= Bitumen-based fuel =

Fuel for industrial use

Bitumen-based fuel is fuel specifically developed for industrial use. Raw bitumen, processed from Bituminous rocks, has an extremely high viscosity.

==Properties==
Bitumen has an extremely high viscosity, between 8 and 10 API degrees (at ambient temperatures), rendering it unusable for use in electric power stations. Bitumen can be modified by mixing it with fresh water and a small amount of phenol-based surfactant. The resulting mixture has properties similar to conventional fuel oil.

A newer version of bitumen-based fuel has replaced the original version with an alcohol-based surfactant, making it easier to transport the fuel and eliminating the health concerns associated with the phenol group of surfactants.

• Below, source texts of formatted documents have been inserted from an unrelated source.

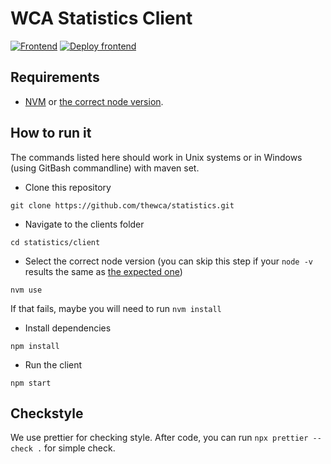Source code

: # WCA Statistics Client

[![Frontend](https://github.com/thewca/statistics/actions/workflows/fronttest.yaml/badge.svg)](https://github.com/thewca/statistics/actions/workflows/fronttest.yaml)
[![Deploy frontend](https://github.com/thewca/statistics/actions/workflows/frontdeploy.yaml/badge.svg)](https://github.com/thewca/statistics/actions/workflows/frontdeploy.yaml)

## Requirements

- [NVM](https://github.com/nvm-sh/nvm) or [the correct node version](.nvmrc).

## How to run it

The commands listed here should work in Unix systems or in Windows (using GitBash commandline) with maven set.

- Clone this repository

`git clone https://github.com/thewca/statistics.git`

- Navigate to the clients folder

`cd statistics/client`

- Select the correct node version (you can skip this step if your `node -v` results the same as [the expected one](.nvmrc))

`nvm use`

If that fails, maybe you will need to run `nvm install`

- Install dependencies

`npm install`

- Run the client

`npm start`

## Checkstyle

We use prettier for checking style. After code, you can run `npx prettier --check .` for simple check.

==Industrial exploitation==
The most well known bitumen-based fuel has been developed by Intevep, the Research and Development Affiliate of Petroleos de Venezuela SA (PDVSA), in a collaboration with BP, and is branded "Orimulsion." It is an emulsion of natural bitumen mined from the Orinoco Belt and fresh water.

Bitumen-based fuel is currently used as a commercial boiler fuel in power plants in Canada, Japan, Lithuania, and China. Commonly available air pollutant control technology can limit emissions from Orimulsion to levels considered Best Available Control Technology, as defined by the United States Environmental Protection Agency.